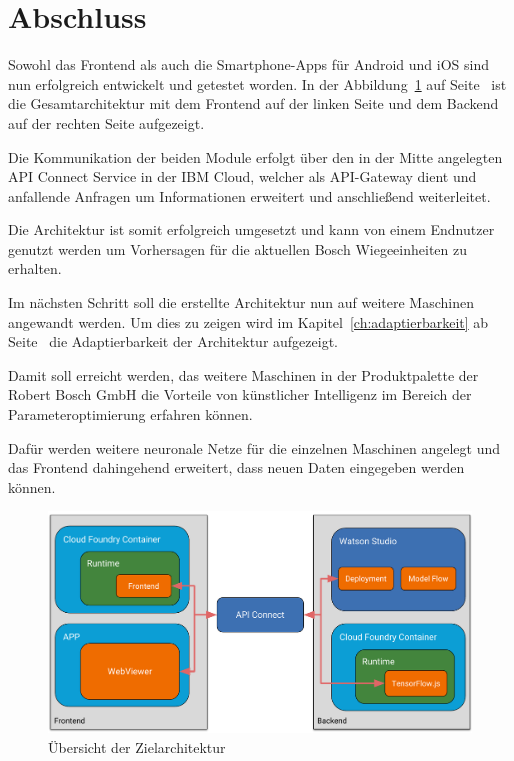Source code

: \section{Abschluss}
Sowohl das Frontend als auch die Smartphone-Apps für Android und iOS sind nun erfolgreich entwickelt und getestet worden.
In der Abbildung~\ref{fig:umsetzung_zielarchitektur_4} auf Seite~\pageref{fig:umsetzung_zielarchitektur_4} ist die
Gesamtarchitektur mit dem Frontend auf der linken Seite und dem Backend auf der rechten Seite aufgezeigt.

Die Kommunikation der beiden Module erfolgt über den in der Mitte angelegten API Connect Service in der IBM Cloud,
welcher als API-Gateway dient und anfallende Anfragen um Informationen erweitert und anschließend weiterleitet.

Die Architektur ist somit erfolgreich umgesetzt und kann von einem Endnutzer genutzt werden um Vorhersagen für die
aktuellen Bosch Wiegeeinheiten zu erhalten.

Im nächsten Schritt soll die erstellte Architektur nun auf weitere Maschinen angewandt werden. Um dies zu zeigen wird
im Kapitel~\ref{ch:adaptierbarkeit} ab Seite~\pageref{ch:adaptierbarkeit} die Adaptierbarkeit der Architektur aufgezeigt.

Damit soll erreicht werden, das weitere Maschinen in der Produktpalette der Robert Bosch GmbH die Vorteile von
künstlicher Intelligenz im Bereich der Parameteroptimierung erfahren können.

Dafür werden weitere neuronale Netze für die einzelnen Maschinen angelegt und das Frontend dahingehend erweitert,
dass neuen Daten eingegeben werden können.

\begin{figure}[h]
    \centering
    \includegraphics[width=\textwidth]{images/kapitel_4/architektur_uebersicht.pdf}
    \caption{Übersicht der Zielarchitektur}
    \label{fig:umsetzung_zielarchitektur_4}
\end{figure}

Task details -
An exact copy of the entries from the line containing "Dafür werden weitere" through the last line is the expected answer.

Answer box -
Dafür werden weitere neuronale Netze für die einzelnen Maschinen angelegt und das Frontend dahingehend erweitert,
dass neuen Daten eingegeben werden können.

\begin{figure}[h]
    \centering
    \includegraphics[width=\textwidth]{images/kapitel_4/architektur_uebersicht.pdf}
    \caption{Übersicht der Zielarchitektur}
    \label{fig:umsetzung_zielarchitektur_4}
\end{figure}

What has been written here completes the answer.